İMAMOĞLU’NUN MUHASEBESİ
Tam da bunları düşünürken, CHP içinde, bir seçim raporu olduğunu öğrendim. Kaynağı, Ekrem İmamoğlu’nun çalıştığı düşünce kuruluşları. İmamoğlu’nun isteğiyle, “Neden kaybettik?” muhasebesi yapıp onun masasına koymuşlar.
Raporu okudum, önce “Kim kime oy verdi?” analizi yapılmış. Erdoğan’ın en yüksek oy aldığı seçmen grupları şöyle sıralanmış: Başörtülü kadınlar yüzde 70.1, düşük eğitimliler yüzde 62.3, “dindarım” diyenler yüzde 62, ev kadınları yüzde 61.3, milliyetçiler yüzde 57.7.
Aynı liste Kılıçdaroğlu’nda farklı: Öğrencilerde yüzde 52, üniversite mezunlarında yüzde 57.8, Atatürkçülerde yüzde 58.3. Öte yandan “dindarım” diyenlerde yüzde 33.6’da ve milliyetçilerde yüzde 35’te kalmış.
GÜNDEMİ ERDOĞAN BELİRLEDİ
Peki raporda muhasebe nasıl yapılmış?
Raporda yazanlardan bir özet yapayım...
- Seçimin gündemini Erdoğan kampanyası belirledi: İktidar kanadının muhalefete dönük “Yönetemezler, dağınıklar, tutarlı değiller, kaos çıkarırlar” ve “Terörle işbirliği yapıyorlar, güvenlik krizi yaratırlar” eleştirileri karşılık buldu.
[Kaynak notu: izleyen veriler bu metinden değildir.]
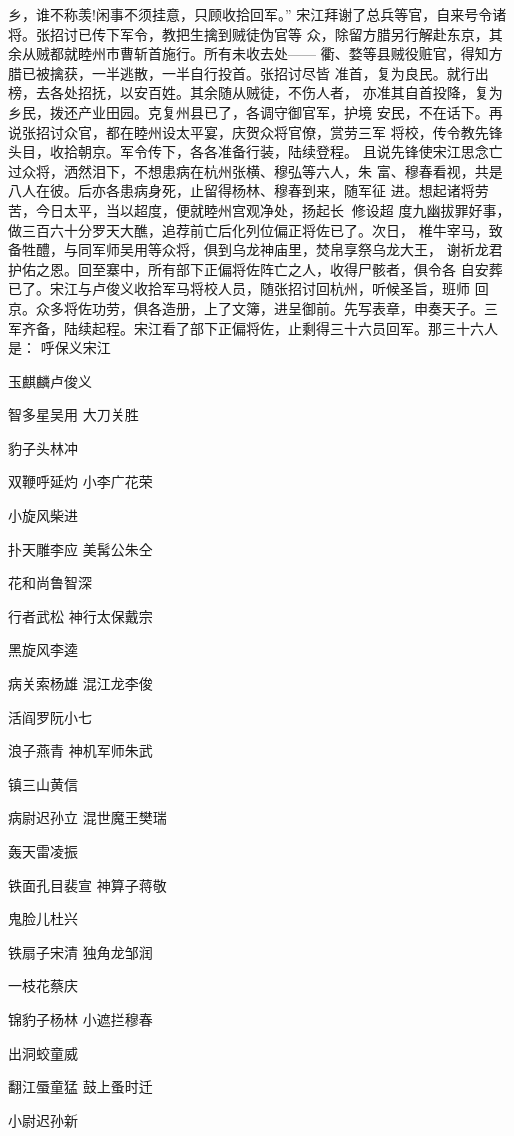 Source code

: 乡，谁不称羡!闲事不须挂意，只顾收拾回军。”
宋江拜谢了总兵等官，自来号令诸将。张招讨已传下军令，教把生擒到贼徒伪官等
众，除留方腊另行解赴东京，其余从贼都就睦州市曹斩首施行。所有未收去处——
衢、婺等县贼役赃官，得知方腊已被擒获，一半逃散，一半自行投首。张招讨尽皆
准首，复为良民。就行出榜，去各处招抚，以安百姓。其余随从贼徒，不伤人者，
亦准其自首投降，复为乡民，拨还产业田园。克复州县已了，各调守御官军，护境
安民，不在话下。再说张招讨众官，都在睦州设太平宴，庆贺众将官僚，赏劳三军
将校，传令教先锋头目，收拾朝京。军令传下，各各准备行装，陆续登程。
且说先锋使宋江思念亡过众将，洒然泪下，不想患病在杭州张横、穆弘等六人，朱
富、穆春看视，共是八人在彼。后亦各患病身死，止留得杨林、穆春到来，随军征
进。想起诸将劳苦，今日太平，当以超度，便就睦州宫观净处，扬起长，修设超
度九幽拔罪好事，做三百六十分罗天大醮，追荐前亡后化列位偏正将佐已了。次日，
椎牛宰马，致备牲醴，与同军师吴用等众将，俱到乌龙神庙里，焚帛享祭乌龙大王，
谢祈龙君护佑之恩。回至寨中，所有部下正偏将佐阵亡之人，收得尸骸者，俱令各
自安葬已了。宋江与卢俊义收拾军马将校人员，随张招讨回杭州，听候圣旨，班师
回京。众多将佐功劳，俱各造册，上了文簿，进呈御前。先写表章，申奏天子。三
军齐备，陆续起程。宋江看了部下正偏将佐，止剩得三十六员回军。那三十六人是：
呼保义宋江

玉麒麟卢俊义

智多星吴用
大刀关胜

豹子头林冲

双鞭呼延灼
小李广花荣

小旋风柴进

扑天雕李应
美髯公朱仝

花和尚鲁智深

行者武松
神行太保戴宗

黑旋风李逵

病关索杨雄
混江龙李俊

活阎罗阮小七

浪子燕青
神机军师朱武

镇三山黄信

病尉迟孙立
混世魔王樊瑞

轰天雷凌振

铁面孔目裴宣
神算子蒋敬

鬼脸儿杜兴

铁扇子宋清
独角龙邹润

一枝花蔡庆

锦豹子杨林
小遮拦穆春

出洞蛟童威

翻江蜃童猛
鼓上蚤时迁

小尉迟孙新

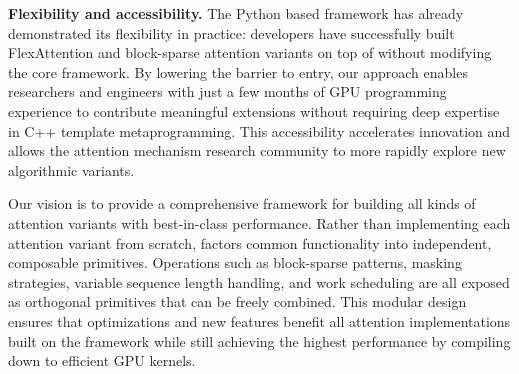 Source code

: \textbf{Flexibility and accessibility.}
The Python based framework has already demonstrated its flexibility in practice: developers have successfully built FlexAttention and block-sparse attention variants on top of \faf without modifying the core framework. By lowering the barrier to entry, our approach enables researchers and engineers with just a few months of GPU programming experience to contribute meaningful extensions without requiring deep expertise in C++ template metaprogramming. This accessibility accelerates innovation and allows the attention mechanism research community to more rapidly explore new algorithmic variants.

Our vision is to provide a comprehensive framework for building all kinds of attention variants with best-in-class performance. Rather than implementing each attention variant from scratch, \faf factors common functionality into independent, composable primitives. Operations such as block-sparse patterns, masking strategies, variable sequence length handling, and work scheduling are all exposed as orthogonal primitives that can be freely combined. This modular design ensures that optimizations and new features benefit all attention implementations built on the framework while still achieving the highest performance by compiling down to efficient GPU kernels.
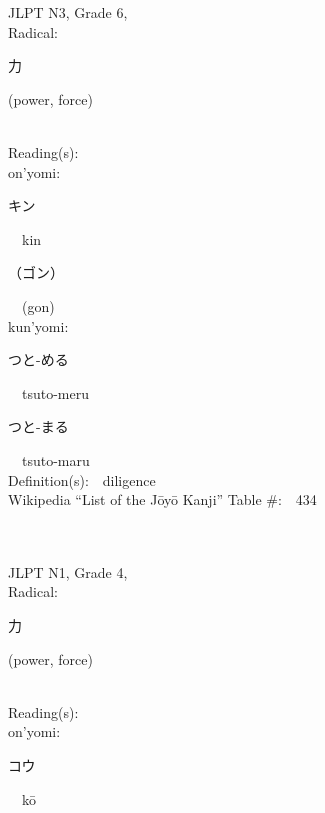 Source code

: \begin{multicols}{2}
{JLPT N3, Grade 6, \\Radical:\ \ {\begin{CJK}{UTF8}{min} 力 \end{CJK}} (power, force) } \\
Reading(s):\ \ \\
{\hspace*{1em}}on'yomi:\ \ \\
{\hspace*{2em}}{\begin{CJK}{UTF8}{min} キン \end{CJK}}\ \ kin\ \ \\
{\hspace*{2em}}{\begin{CJK}{UTF8}{min} （ゴン） \end{CJK}}\ \ (gon)\ \ \\
{\hspace*{1em}}kun'yomi:\ \ \\
{\hspace*{2em}}{\begin{CJK}{UTF8}{min} つと-める \end{CJK}}\ \ tsuto-meru\ \ \\
{\hspace*{2em}}{\begin{CJK}{UTF8}{min} つと-まる \end{CJK}}\ \ tsuto-maru\ \ \\
Definition(s):\ \ diligence \\
Wikipedia ``List of the J\=oy\=o Kanji'' Table \#:\ \ 434 \\
\ \ \\
{\fontsize{34pt}{40pt}  }\ \ \\  %
{JLPT N1, Grade 4, \\Radical:\ \ {\begin{CJK}{UTF8}{min} 力 \end{CJK}} (power, force) } \\
Reading(s):\ \ \\
{\hspace*{1em}}on'yomi:\ \ \\
{\hspace*{2em}}{\begin{CJK}{UTF8}{min} コウ \end{CJK}}\ \ k\=o\ \ \\

\end{multicols}
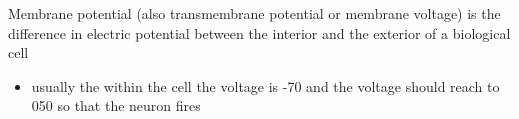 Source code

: \documentclass[a4paper]{article}
\title{}
\date{}
\author{Mohammad Rahmani}
\begin{document}
    \maketitle
    Membrane potential (also transmembrane potential or membrane voltage) is the difference in electric potential between the interior and the exterior of a biological cell 
    
    \begin{itemize}
        \item usually the within the cell the voltage is -70 and the voltage should reach to 050 so that the neuron fires
    \end{itemize}
    
    
\end{document}

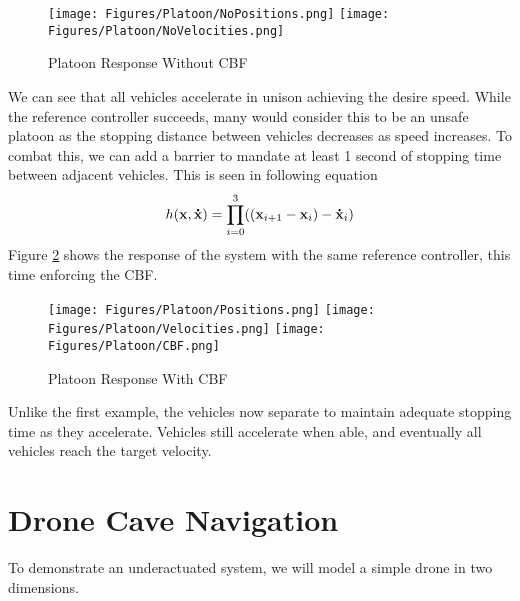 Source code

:\begin{figure}[H]
    \centering
    \texttt{[image: Figures/Platoon/NoPositions.png]}
    \texttt{[image: Figures/Platoon/NoVelocities.png]}
    \caption{Platoon Response Without CBF}
    \label{fig:platoon_no_cbf}
\end{figure}

\noindent We can see that all vehicles accelerate in unison achieving the desire speed. While the reference controller succeeds, many would consider this to be an unsafe platoon as the stopping distance between vehicles decreases as speed increases. To combat this, we can add a barrier to mandate at least 1 second of stopping time between adjacent vehicles. This is seen in following equation
\begin{align*}
    h({\mathbf{{x}}}, {\mathbf{\dot{x}}}) = \prod_{i = 0}^3 (({\mathbf{{x}}}_{i + 1} - {\mathbf{{x}}}_i) -  {\mathbf{\dot{x}}}_i)
\end{align*}
\noindent Figure \ref{fig:platoon_cbf} shows the response of the system with the same reference controller, this time enforcing the CBF.
\begin{figure}[H]
    \centering
    \texttt{[image: Figures/Platoon/Positions.png]}
    \texttt{[image: Figures/Platoon/Velocities.png]}
    \texttt{[image: Figures/Platoon/CBF.png]}
    \caption{Platoon Response With CBF}
    \label{fig:platoon_cbf}
\end{figure}
\noindent Unlike the first example, the vehicles now separate to maintain adequate stopping time as they accelerate. Vehicles still accelerate when able, and eventually all vehicles reach the target velocity.
\section{Drone Cave Navigation}  \label{sec:drone}

\noindent To demonstrate an underactuated system, we will model a simple drone in two dimensions.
- Yönetim mimarisi ve Millet İttifakı’nın itibar kaybı: Masa, bakanlıkların, vekilliklerin ve bürokrasinin paylaşıldığı bir çıkar ittifakı olarak algılanmaya başlandı. Bakanlar ve kilit bürokratlar kadrosunun masada konuşulmadığı, üzerinde uzlaşılmadığı görüldü.
- Muhalefet, iktidarın terör bağlamında topluma derinden hissettirdiği güvenlik talebini hafife aldı, güvenlik-demokrasi/özgürlük dengesi etrafında ikna edici bir gündem oluşturamadı. CHP-HDP koalisyonu söylemi etkili oldu, karşılık verilemedi. Kürtleri incitmeden milliyetçi seçmenin yatıştırılması da mümkündü. Ancak kampanya güvenlik talebini önce görmezden gelip sonra da aşırı yatırım yapınca tutarsızlık daha da belirginleşti.
- FETÖ destekliyor söylemini ve FETÖ’cülerin manipülasyonlarını boşa çıkaran etkili bir karşıt söylem geliştirilemedi. Özellikle Muharrem İnce kaset vakasının FETÖ ve CHP’nin, özellikle Kılıçdaroğlu’nun işbirliği ile yapıldığı iddiası boşa çıkarılamadı ve etkili oldu.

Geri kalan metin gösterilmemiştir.